*** Block opens ***

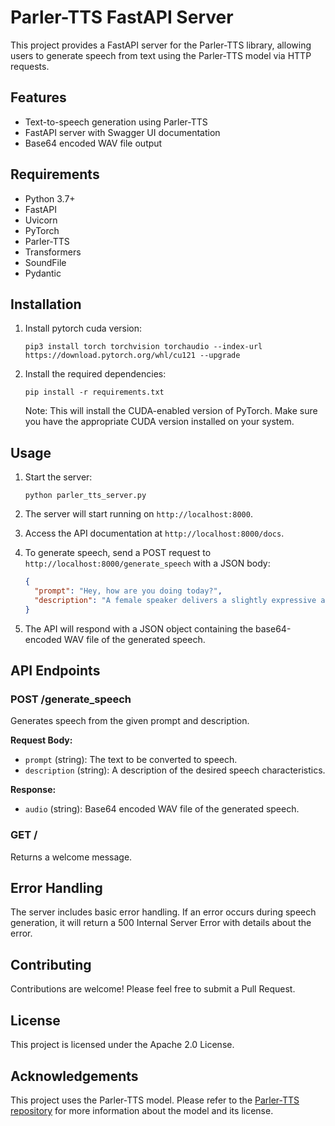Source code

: # Parler-TTS FastAPI Server

This project provides a FastAPI server for the Parler-TTS library, allowing users to generate speech from text using the Parler-TTS model via HTTP requests.

## Features

- Text-to-speech generation using Parler-TTS
- FastAPI server with Swagger UI documentation
- Base64 encoded WAV file output

## Requirements

- Python 3.7+
- FastAPI
- Uvicorn
- PyTorch
- Parler-TTS
- Transformers
- SoundFile
- Pydantic

## Installation

1. Install pytorch cuda version:
   ```
   pip3 install torch torchvision torchaudio --index-url https://download.pytorch.org/whl/cu121 --upgrade
   ```

2. Install the required dependencies:
   ```
   pip install -r requirements.txt
   ```

   Note: This will install the CUDA-enabled version of PyTorch. Make sure you have the appropriate CUDA version installed on your system.

## Usage

1. Start the server:
   ```
   python parler_tts_server.py
   ```

2. The server will start running on `http://localhost:8000`.

3. Access the API documentation at `http://localhost:8000/docs`.

4. To generate speech, send a POST request to `http://localhost:8000/generate_speech` with a JSON body:
   ```json
   {
     "prompt": "Hey, how are you doing today?",
     "description": "A female speaker delivers a slightly expressive and animated speech with a moderate speed and pitch. The recording is of very high quality, with the speaker's voice sounding clear and very close up."
   }
   ```

5. The API will respond with a JSON object containing the base64-encoded WAV file of the generated speech.

## API Endpoints

### POST /generate_speech

Generates speech from the given prompt and description.

**Request Body:**

- `prompt` (string): The text to be converted to speech.
- `description` (string): A description of the desired speech characteristics.

**Response:**

- `audio` (string): Base64 encoded WAV file of the generated speech.

### GET /

Returns a welcome message.

## Error Handling

The server includes basic error handling. If an error occurs during speech generation, it will return a 500 Internal Server Error with details about the error.

## Contributing

Contributions are welcome! Please feel free to submit a Pull Request.

## License

This project is licensed under the Apache 2.0 License.

## Acknowledgements

This project uses the Parler-TTS model. Please refer to the [Parler-TTS repository](https://github.com/huggingface/parler-tts) for more information about the model and its license.
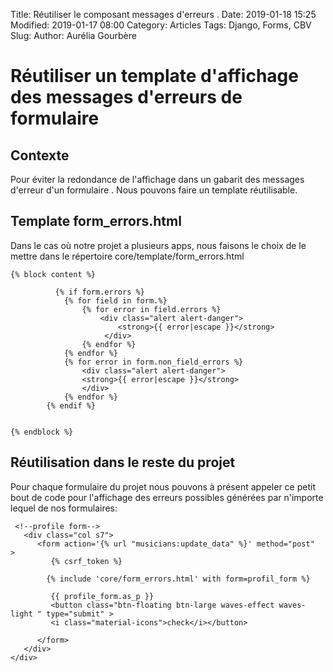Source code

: Title: Réutiliser le composant messages d'erreurs .
Date: 2019-01-18 15:25
Modified: 2019-01-17 08:00
Category: Articles
Tags: Django, Forms, CBV
Slug: 
Author: Aurélia Gourbère


# Réutiliser un template d'affichage des messages d'erreurs de formulaire

## Contexte  

Pour éviter la redondance de l'affichage dans un gabarit des messages d'erreur d'un formulaire . Nous pouvons faire un template réutilisable.

## Template form_errors.html

Dans le cas où notre projet a plusieurs apps, nous faisons le choix de le mettre dans le répertoire core/template/form_errors.html

```
{% block content %}

          {% if form.errors %}
            {% for field in form.%}
                {% for error in field.errors %}
                    <div class="alert alert-danger">
                        <strong>{{ error|escape }}</strong>
                     </div>
                {% endfor %}
            {% endfor %}
            {% for error in form.non_field_errors %}
                <div class="alert alert-danger">
                <strong>{{ error|escape }}</strong>
                </div>
            {% endfor %}
        {% endif %}


{% endblock %}
```
 

## Réutilisation dans le reste du projet

Pour chaque formulaire du projet nous pouvons à présent appeler ce petit bout de code pour l'affichage des erreurs possibles générées par n'importe lequel de nos formulaires:

```
 <!--profile form-->
   <div class="col s7">
      <form action='{% url "musicians:update_data" %}' method="post"  >
         {% csrf_token %}

        {% include 'core/form_errors.html' with form=profil_form %}

         {{ profile_form.as_p }}
         <button class="btn-floating btn-large waves-effect waves-light " type="submit" >
         <i class="material-icons">check</i></button>

      </form>
   </div>
</div>
```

*** Block closes ***

(Requirement) Using the records above, report each line with the string "danger".

(Final answer)
                    <div class="alert alert-danger">
                <div class="alert alert-danger">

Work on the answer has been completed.